Material provided —
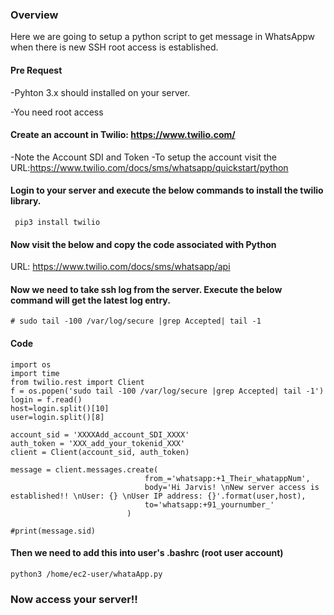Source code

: ### Overview
Here we are going to setup a python script to get message in WhatsAppw when there is new SSH root access is established. 

#### Pre Request 
-Pyhton 3.x should installed on your server.

-You need root access



#### Create an account in Twilio:  https://www.twilio.com/
-Note the Account SDI and Token
-To setup the account visit the URL:https://www.twilio.com/docs/sms/whatsapp/quickstart/python



#### Login to your server and execute the below commands to install the twilio library.

```
 pip3 install twilio
```


#### Now visit the below and copy the code associated with Python

URL: https://www.twilio.com/docs/sms/whatsapp/api 



#### Now we need to take ssh log from the server.  Execute the below command will get the latest log entry.

```
# sudo tail -100 /var/log/secure |grep Accepted| tail -1
```


#### Code
```
import os
import time
from twilio.rest import Client
f = os.popen('sudo tail -100 /var/log/secure |grep Accepted| tail -1')
login = f.read()
host=login.split()[10]
user=login.split()[8]

account_sid = 'XXXXAdd_account_SDI_XXXX'
auth_token = 'XXX_add_your_tokenid_XXX'
client = Client(account_sid, auth_token)

message = client.messages.create(
                              from_='whatsapp:+1_Their_whatappNum',
                              body='Hi Jarvis! \nNew server access is established!! \nUser: {} \nUser IP address: {}'.format(user,host),
                              to='whatsapp:+91_yournumber_'
                          )

#print(message.sid)
```

#### Then we need to add this into user's .bashrc  (root user account)

```
python3 /home/ec2-user/whataApp.py
```

### Now access your server!!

What you will do — Reproduce the material above from its first line through the line containing "-To setup the", both ends included, and skip every picture.

Exercise result —
Source code

: ### Overview
Here we are going to setup a python script to get message in WhatsAppw when there is new SSH root access is established. 

#### Pre Request 
-Pyhton 3.x should installed on your server.

-You need root access



#### Create an account in Twilio:  https://www.twilio.com/
-Note the Account SDI and Token
-To setup the account visit the URL:https://www.twilio.com/docs/sms/whatsapp/quickstart/python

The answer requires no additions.